Advisers arguably need to keep their eyes on several big pictures. The first is a global one generally involving President Trump with one big question whether he asserts control over US interest policy, a second whether we might see a trade war finally happen.
On the first, The Financial Times sets out some of the implications of the threat to the independence of the Federal Reserve, one of the cornerstones of the global financial system and ultimately of markets. Worth a read if you have a subscripton.
There does appear to be a bit of a developing psychodrama regarding JP Morgan Chase and President Trump.
He announced on Saturday that he will be suing the investment bank within “the next two weeks” for allegedly “bebanking” him after the Jan. 6, 2021, Capitol insurrection. Politico reports.
A day later, Reuters was reporting JPMorgan confirming President Trump's assertion that CEO Jamie Dimon was not offered Fed chair job following reports that he had.
This does not feel like steady as she goes fiscal and monetary policy.
With tariffs being imposed on eight European countries for sending small numbers of troops to Greenland, the standoff over the world's largest island now has a strong economic component as well. The UK Prime Minister Keir Starmer is pushing back on the threat as Sky reports.
Clearly, there is a risk of a full blown trade war between Europe and the US, rather than a series of trade stand offs and adjustments. In general, stock markets have tended to look through and beyond these disagreements and threats with the prevalent opinion that the President often steps back from the brink.
On the domestic front, the number of trusts registered in the UK has surged, with 121,000 new registrations recorded in the 2024/25 financial year alone, Money Marketing reports.
Analysis of the latest HMRC statistics by Utmost Wealth Solutions reveals that the total number of trusts and estates registered with the Trust Registration Service (TRS) reached 835,000 by 29 August 2025.
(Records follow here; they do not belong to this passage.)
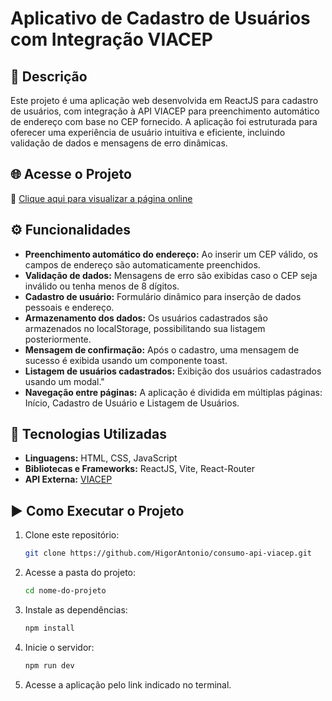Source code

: # Aplicativo de Cadastro de Usuários com Integração VIACEP

## 📌 Descrição

Este projeto é uma aplicação web desenvolvida em ReactJS para cadastro de usuários, com integração à API VIACEP para preenchimento automático de endereço com base no CEP fornecido. A aplicação foi estruturada para oferecer uma experiência de usuário intuitiva e eficiente, incluindo validação de dados e mensagens de erro dinâmicas.

## 🌐 Acesse o Projeto

🔗 [Clique aqui para visualizar a página online](https://higorantonio.github.io/consumo-api-viacep/)

## ⚙️ Funcionalidades

- **Preenchimento automático do endereço:** Ao inserir um CEP válido, os campos de endereço são automaticamente preenchidos.
- **Validação de dados:** Mensagens de erro são exibidas caso o CEP seja inválido ou tenha menos de 8 dígitos.
- **Cadastro de usuário:** Formulário dinâmico para inserção de dados pessoais e endereço.
- **Armazenamento dos dados:** Os usuários cadastrados são armazenados no localStorage, possibilitando sua listagem posteriormente.
- **Mensagem de confirmação:** Após o cadastro, uma mensagem de sucesso é exibida usando um componente toast.
- **Listagem de usuários cadastrados:** Exibição dos usuários cadastrados usando um modal."
- **Navegação entre páginas:** A aplicação é dividida em múltiplas páginas: Início, Cadastro de Usuário e Listagem de Usuários.

## 🚀 Tecnologias Utilizadas

- **Linguagens:** HTML, CSS, JavaScript
- **Bibliotecas e Frameworks:** ReactJS, Vite, React-Router
- **API Externa:** [VIACEP](https://viacep.com.br/)

## ▶️ Como Executar o Projeto

1. Clone este repositório:
   ```sh
   git clone https://github.com/HigorAntonio/consumo-api-viacep.git
   ```
2. Acesse a pasta do projeto:
   ```sh
   cd nome-do-projeto
   ```
3. Instale as dependências:
   ```sh
   npm install
   ```
4. Inicie o servidor:
   ```sh
   npm run dev
   ```
5. Acesse a aplicação pelo link indicado no terminal.
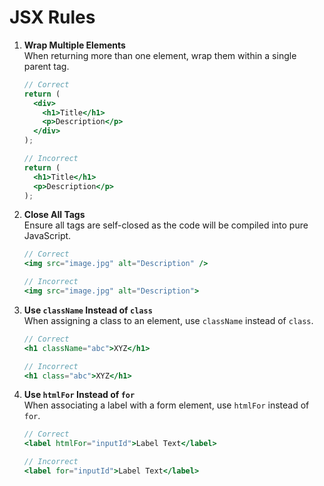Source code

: # JSX Rules

1. **Wrap Multiple Elements**  
   When returning more than one element, wrap them within a single parent tag.
   ```jsx
   // Correct
   return (
     <div>
       <h1>Title</h1>
       <p>Description</p>
     </div>
   );

   // Incorrect
   return (
     <h1>Title</h1>
     <p>Description</p>
   );
   ```

2. **Close All Tags**  
   Ensure all tags are self-closed as the code will be compiled into pure JavaScript.
   ```jsx
   // Correct
   <img src="image.jpg" alt="Description" />
   
   // Incorrect
   <img src="image.jpg" alt="Description">
   ```

3. **Use `className` Instead of `class`**  
   When assigning a class to an element, use `className` instead of `class`.
   ```jsx
   // Correct
   <h1 className="abc">XYZ</h1>
   
   // Incorrect
   <h1 class="abc">XYZ</h1>
   ```

4. **Use `htmlFor` Instead of `for`**  
   When associating a label with a form element, use `htmlFor` instead of `for`.
   ```jsx
   // Correct
   <label htmlFor="inputId">Label Text</label>
   
   // Incorrect
   <label for="inputId">Label Text</label>
   ```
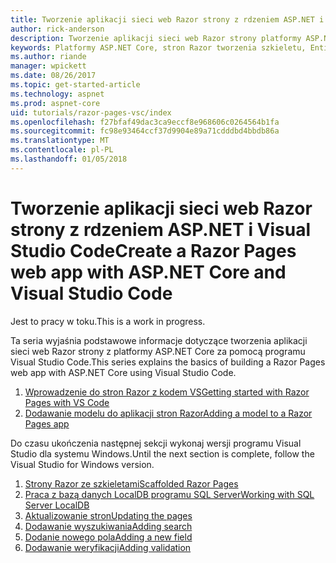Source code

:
 ```yaml
---
title: Tworzenie aplikacji sieci web Razor strony z rdzeniem ASP.NET i Visual Studio Code
author: rick-anderson
description: Tworzenie aplikacji sieci web Razor strony platformy ASP.NET Core i EF Core.
keywords: Platformy ASP.NET Core, stron Razor tworzenia szkieletu, Entity Framework Core, EF, EF Core, bazy danych, kod, Visual Studio
ms.author: riande
manager: wpickett
ms.date: 08/26/2017
ms.topic: get-started-article
ms.technology: aspnet
ms.prod: aspnet-core
uid: tutorials/razor-pages-vsc/index
ms.openlocfilehash: f27bfaf49dac3ca9eccf8e968606c0264564b1fa
ms.sourcegitcommit: fc98e93464ccf37d9904e89a71cdddbd4bbdb86a
ms.translationtype: MT
ms.contentlocale: pl-PL
ms.lasthandoff: 01/05/2018
---
```

# <a name="create-a-razor-pages-web-app-with-aspnet-core-and-visual-studio-code"></a><span data-ttu-id="a9778-104">Tworzenie aplikacji sieci web Razor strony z rdzeniem ASP.NET i Visual Studio Code</span><span class="sxs-lookup"><span data-stu-id="a9778-104">Create a Razor Pages web app with ASP.NET Core and Visual Studio Code</span></span>

<span data-ttu-id="a9778-105">Jest to pracy w toku.</span><span class="sxs-lookup"><span data-stu-id="a9778-105">This is a work in progress.</span></span>

<span data-ttu-id="a9778-106">Ta seria wyjaśnia podstawowe informacje dotyczące tworzenia aplikacji sieci web Razor strony z platformy ASP.NET Core za pomocą programu Visual Studio Code.</span><span class="sxs-lookup"><span data-stu-id="a9778-106">This series explains the basics of building a Razor Pages web app with ASP.NET Core using Visual Studio Code.</span></span>

1. [<span data-ttu-id="a9778-107">Wprowadzenie do stron Razor z kodem VS</span><span class="sxs-lookup"><span data-stu-id="a9778-107">Getting started with Razor Pages with VS Code</span></span>](xref:tutorials/razor-pages-vsc/razor-pages-start)
1. [<span data-ttu-id="a9778-108">Dodawanie modelu do aplikacji stron Razor</span><span class="sxs-lookup"><span data-stu-id="a9778-108">Adding a model to a Razor Pages app</span></span>](xref:tutorials/razor-pages-vsc/model)

<span data-ttu-id="a9778-109">Do czasu ukończenia następnej sekcji wykonaj wersji programu Visual Studio dla systemu Windows.</span><span class="sxs-lookup"><span data-stu-id="a9778-109">Until the next section is complete, follow the Visual Studio for Windows version.</span></span>


1. [<span data-ttu-id="a9778-110">Strony Razor ze szkieletami</span><span class="sxs-lookup"><span data-stu-id="a9778-110">Scaffolded Razor Pages</span></span>](xref:tutorials/razor-pages/page)
1. [<span data-ttu-id="a9778-111">Praca z bazą danych LocalDB programu SQL Server</span><span class="sxs-lookup"><span data-stu-id="a9778-111">Working with SQL Server LocalDB</span></span>](xref:tutorials/razor-pages/sql)
1. [<span data-ttu-id="a9778-112">Aktualizowanie stron</span><span class="sxs-lookup"><span data-stu-id="a9778-112">Updating the pages</span></span>](xref:tutorials/razor-pages/da1)
1. [<span data-ttu-id="a9778-113">Dodawanie wyszukiwania</span><span class="sxs-lookup"><span data-stu-id="a9778-113">Adding search</span></span>](xref:tutorials/razor-pages/search)
1. [<span data-ttu-id="a9778-114">Dodanie nowego pola</span><span class="sxs-lookup"><span data-stu-id="a9778-114">Adding a new field</span></span>](xref:tutorials/razor-pages/new-field)
1. [<span data-ttu-id="a9778-115">Dodawanie weryfikacji</span><span class="sxs-lookup"><span data-stu-id="a9778-115">Adding validation</span></span>](xref:tutorials/razor-pages/validation)

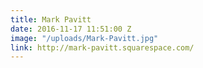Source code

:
 ```yaml
---
title: Mark Pavitt
date: 2016-11-17 11:51:00 Z
image: "/uploads/Mark-Pavitt.jpg"
link: http://mark-pavitt.squarespace.com/
---
```


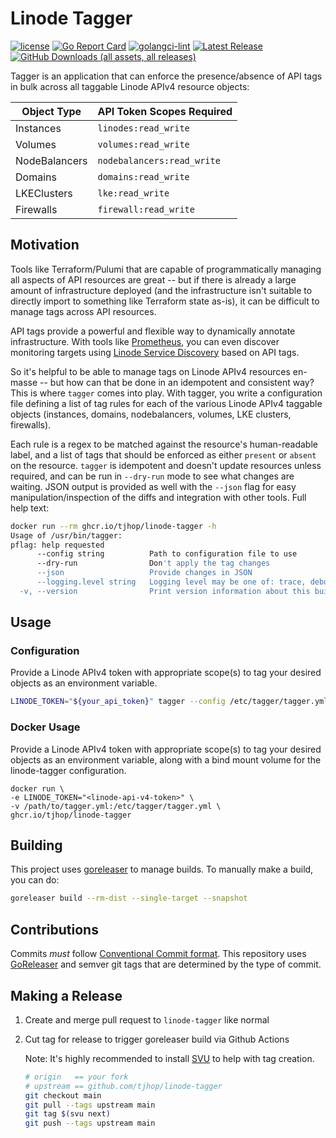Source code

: # Linode Tagger

[![license](https://img.shields.io/github/license/tjhop/linode-tagger)](https://github.com/tjhop/linode-tagger/blob/master/LICENSE)
[![Go Report Card](https://goreportcard.com/badge/github.com/tjhop/linode-tagger)](https://goreportcard.com/report/github.com/tjhop/linode-tagger)
[![golangci-lint](https://github.com/tjhop/linode-tagger/actions/workflows/golangci-lint.yaml/badge.svg)](https://github.com/tjhop/linode-tagger/actions/workflows/golangci-lint.yaml)
[![Latest Release](https://img.shields.io/github/v/release/tjhop/linode-tagger)](https://github.com/tjhop/linode-tagger/releases/latest)
[![GitHub Downloads (all assets, all releases)](https://img.shields.io/github/downloads/tjhop/linode-tagger/total)](https://github.com/tjhop/linode-tagger/releases/latest)

Tagger is an application that can enforce the presence/absence of API tags in bulk across all taggable Linode APIv4 resource objects:

| Object Type | API Token Scopes Required |
| --- | --- |
| Instances | `linodes:read_write` |
| Volumes | `volumes:read_write` |
| NodeBalancers | `nodebalancers:read_write` |
| Domains | `domains:read_write` |
| LKEClusters | `lke:read_write` |
| Firewalls | `firewall:read_write` |

## Motivation

Tools like Terraform/Pulumi that are capable of programmatically managing all aspects of API resources are great -- but if there is already a large amount of infrastructure deployed (and the infrastructure isn't suitable to directly import to something like Terraform state as-is), it can be difficult to manage tags across API resources.

API tags provide a powerful and flexible way to dynamically annotate infrastructure. With tools like [Prometheus](https://prometheus.io), you can even discover monitoring targets using [Linode Service Discovery](https://prometheus.io/docs/prometheus/latest/configuration/configuration/#linode_sd_config) based on API tags.

So it's helpful to be able to manage tags on Linode APIv4 resources en-masse -- but how can that be done in an idempotent and consistent way? This is where `tagger` comes into play. With tagger, you write a configuration file defining a list of tag rules for each of the various Linode APIv4 taggable objects (instances, domains, nodebalancers, volumes, LKE clusters, firewalls).

Each rule is a regex to be matched against the resource's human-readable label, and a list of tags that should be enforced as either `present` or `absent` on the resource. `tagger` is idempotent and doesn't update resources unless required, and can be run in `--dry-run` mode to see what changes are waiting. JSON output is provided as well with the `--json` flag for easy manipulation/inspection of the diffs and integration with other tools. Full help text:

```bash
docker run --rm ghcr.io/tjhop/linode-tagger -h
Usage of /usr/bin/tagger:
pflag: help requested
      --config string          Path to configuration file to use
      --dry-run                Don't apply the tag changes
      --json                   Provide changes in JSON
      --logging.level string   Logging level may be one of: trace, debug, info, warning, error, fatal and panic
  -v, --version                Print version information about this build of tagger
```

## Usage

### Configuration


Provide a Linode APIv4 token with appropriate scope(s) to tag your desired objects as an environment variable.


```bash
LINODE_TOKEN="${your_api_token}" tagger --config /etc/tagger/tagger.yml
```

### Docker Usage

Provide a Linode APIv4 token with appropriate scope(s) to tag your desired objects as an environment variable, along with a bind mount volume for the linode-tagger configuration.

```
docker run \
-e LINODE_TOKEN="<linode-api-v4-token>" \
-v /path/to/tagger.yml:/etc/tagger/tagger.yml \
ghcr.io/tjhop/linode-tagger
```

## Building

This project uses [goreleaser](https://goreleaser.com/) to manage builds.
To manually make a build, you can do:

```bash
goreleaser build --rm-dist --single-target --snapshot
```

## Contributions
Commits *must* follow [Conventional Commit format](https://www.conventionalcommits.org/en/v1.0.0/). This repository uses [GoReleaser](https://goreleaser.com/) and semver git tags that are determined by the type of commit.

## Making a Release
1. Create and merge pull request to `linode-tagger` like normal
2. Cut tag for release to trigger goreleaser build via Github Actions

    Note: It's highly recommended to install [SVU](https://github.com/caarlos0/svu) to help with tag creation.

    ```bash
    # origin   == your fork
    # upstream == github.com/tjhop/linode-tagger
    git checkout main
    git pull --tags upstream main
    git tag $(svu next)
    git push --tags upstream main
    ```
The firm puts it down to fiscal drag, APR and BPR changes and the coming change to pensions and inheritance. Not surprising, of course, but it would be interesting to understand which is the most important driver, as I write in this Octo Members' analysis.
Transact has announced a further reduction in platform costs after extending its family linking policy to cover a wider range of family relationships as Money Marketing reports.
From 1 April 2026, the platform will allow family linking requests for siblings, siblings’ partners and nieces and nephews, as advisers increasingly focus on intergenerational planning. Very interesting move.
MetLife UK has paid out more than £34m to Individual Protection (IP) customers in 2025 involving 31,553 claims across its accident and illness policies – a 16% increase in claims paid in 2024. Money Marketing reports.
(Must admit I wasn't aware it was operating in this niche.)
Rathbones posted “strong market returns” at the end of 2025, finishing a year where it focused on internal recalibration as its merger with Investec Wealth & Investment was completed and setting it up to focus on its growth targets in 2026. Professional Adviser reports.
One to watch.
AJ Bell has become highly critical of the government in recent months with its CEO Michael Summersgill telling the government its ISA reforms are doomed to fail, as Citywire New Model Adviser writes.
It is clear (well to any adviser) that the shifts in the ISA regime are very unlikely to see savings flooding into funds. It needs a much more coherent approach given that it will probably require a change of culture among savers themselves.
Interesting to read this story in conjuction with this, again in NMA from two weeks' ago, which shows platforms meeting HMRC to discuss the practicalities of the move to cut the cash limit.